Il cardinale Matteo Zuppi, ha raccontato soprattutto l’uomo, che ha tenuto sempre insieme la fede e l’impegno che veniva dal cattolicesimo democratico, dai pensieri di Giorgio La Pira e David Maria Turoldo da cui aveva preso il nome per desiderio di suo padre.
Nell’omelia un ritratto asciutto ma partecipato, il ricordo di un uomo che aveva sempre “parole per rappresentare chi non aveva voce, i più deboli. Per questo per lui la politica doveva essere per il bene comune e la democrazia sempre inclusiva, umanitaria, umanista”. Era l’idea di “un’Europa unita e che ha servito fino all’ultimo”, con la testardaggine nel volere che le istituzioni funzionassero e fossero sempre al servizio dei cittadini. “Non ideologie ma ideali” ha ricordato Matteo Zuppi, “David era un uomo di parte e anche un uomo di tutti, perché la sua parte era quella della persona”.
Ha amato l’Europa “perché figlio della generazione che aveva visto la guerra e gli orrori del genocidio e della violenza pagana nazista e fascista, dei tanti nazionalismi. Lui figlio della resistenza e dei suoi valori, quelli su cui è fondata la nostra Repubblica e che ha ispirato i padri fondatori.
Accanto alle parole dell’arcivescovo di Bologna, quelle degli amici, degli scout a cui era ancora legato, fin da ragazzo, dei colleghi della Rai, della moglie Alessandra e dei figli Livia e Giulio. Dalla moglie l’attestato della grandezza della persona. “Ti abbiamo diviso e condiviso con tanti, ma hai dimostrato che nulla è impossibile”. Quindi i pensieri e gli aneddoti di una vita terminata troppo presto. Tra questi aneddoti il più doloroso.
“‘Ho avuto una vita bella, decisamente molto bella. E finirla a 65 anni è davvero troppo presto’. Questo mi dicevi solo due settimane fa, quando avevi capito già tutto, mentre noi giocavamo a nasconderci la realtà, sperando l’impossibile”. In questo passaggio di Alessandra il senso del vuoto lasciato.

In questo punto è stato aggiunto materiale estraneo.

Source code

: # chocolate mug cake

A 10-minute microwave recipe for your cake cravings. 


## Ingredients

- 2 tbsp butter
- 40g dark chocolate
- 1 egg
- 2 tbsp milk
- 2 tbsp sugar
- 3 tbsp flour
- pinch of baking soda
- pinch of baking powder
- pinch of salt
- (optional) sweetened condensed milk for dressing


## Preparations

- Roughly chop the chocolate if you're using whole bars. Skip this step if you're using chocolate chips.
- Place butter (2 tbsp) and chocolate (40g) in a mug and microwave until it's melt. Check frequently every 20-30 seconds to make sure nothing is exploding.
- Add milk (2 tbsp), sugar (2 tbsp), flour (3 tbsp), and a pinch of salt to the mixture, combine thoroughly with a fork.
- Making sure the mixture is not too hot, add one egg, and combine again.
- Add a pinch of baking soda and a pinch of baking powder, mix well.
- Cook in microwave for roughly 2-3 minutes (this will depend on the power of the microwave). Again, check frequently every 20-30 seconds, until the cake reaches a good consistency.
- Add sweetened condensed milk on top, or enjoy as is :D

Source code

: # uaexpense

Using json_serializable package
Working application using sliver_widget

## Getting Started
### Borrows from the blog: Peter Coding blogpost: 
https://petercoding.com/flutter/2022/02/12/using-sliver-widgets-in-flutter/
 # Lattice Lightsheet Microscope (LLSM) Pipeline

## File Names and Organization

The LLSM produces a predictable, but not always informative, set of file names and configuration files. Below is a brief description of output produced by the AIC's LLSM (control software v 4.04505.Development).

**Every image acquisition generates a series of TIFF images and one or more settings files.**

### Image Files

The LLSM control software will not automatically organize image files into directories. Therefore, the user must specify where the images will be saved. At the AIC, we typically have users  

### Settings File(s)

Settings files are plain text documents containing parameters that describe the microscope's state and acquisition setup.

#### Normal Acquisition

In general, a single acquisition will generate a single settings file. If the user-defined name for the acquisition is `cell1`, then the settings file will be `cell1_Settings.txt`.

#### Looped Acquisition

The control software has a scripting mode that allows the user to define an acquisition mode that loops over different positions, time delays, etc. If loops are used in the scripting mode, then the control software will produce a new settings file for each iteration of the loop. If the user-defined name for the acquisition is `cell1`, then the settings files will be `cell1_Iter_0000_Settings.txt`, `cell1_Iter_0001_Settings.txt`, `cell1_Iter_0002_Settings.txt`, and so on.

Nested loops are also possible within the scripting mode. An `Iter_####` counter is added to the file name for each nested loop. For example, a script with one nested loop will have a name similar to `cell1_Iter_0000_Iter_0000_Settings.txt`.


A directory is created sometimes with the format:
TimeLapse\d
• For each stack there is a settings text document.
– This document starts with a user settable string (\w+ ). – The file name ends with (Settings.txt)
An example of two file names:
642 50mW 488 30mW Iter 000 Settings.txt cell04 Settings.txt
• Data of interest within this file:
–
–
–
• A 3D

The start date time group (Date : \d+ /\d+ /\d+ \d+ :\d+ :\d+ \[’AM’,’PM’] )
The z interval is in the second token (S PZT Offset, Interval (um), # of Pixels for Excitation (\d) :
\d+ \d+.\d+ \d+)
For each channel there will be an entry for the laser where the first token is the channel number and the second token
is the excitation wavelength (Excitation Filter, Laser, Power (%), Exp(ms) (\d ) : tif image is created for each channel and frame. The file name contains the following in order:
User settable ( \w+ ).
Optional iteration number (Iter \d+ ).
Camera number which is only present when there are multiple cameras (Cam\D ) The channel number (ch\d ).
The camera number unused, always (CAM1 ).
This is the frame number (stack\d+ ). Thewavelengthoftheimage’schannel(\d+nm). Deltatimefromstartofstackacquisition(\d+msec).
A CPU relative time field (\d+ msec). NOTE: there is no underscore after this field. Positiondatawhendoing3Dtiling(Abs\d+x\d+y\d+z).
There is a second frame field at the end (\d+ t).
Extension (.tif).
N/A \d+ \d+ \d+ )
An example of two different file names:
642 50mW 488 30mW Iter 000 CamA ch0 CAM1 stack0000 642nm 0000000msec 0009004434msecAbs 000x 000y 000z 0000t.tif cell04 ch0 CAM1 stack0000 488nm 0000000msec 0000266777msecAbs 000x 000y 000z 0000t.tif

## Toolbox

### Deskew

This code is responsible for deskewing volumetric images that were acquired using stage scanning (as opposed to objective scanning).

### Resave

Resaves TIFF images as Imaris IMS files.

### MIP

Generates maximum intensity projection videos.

Quindi il ricordo anche dei tanti insegnamenti, specialmente alla politica. Quella ricerca continua del dialogo, l’abitudine all’ascolto e al rispetto, quasi fosse un lascito preciso per questi giorni in cui i partiti sono alla ricerca di un’intesa ampia per l’elezione del prossimo presidente della Repubblica.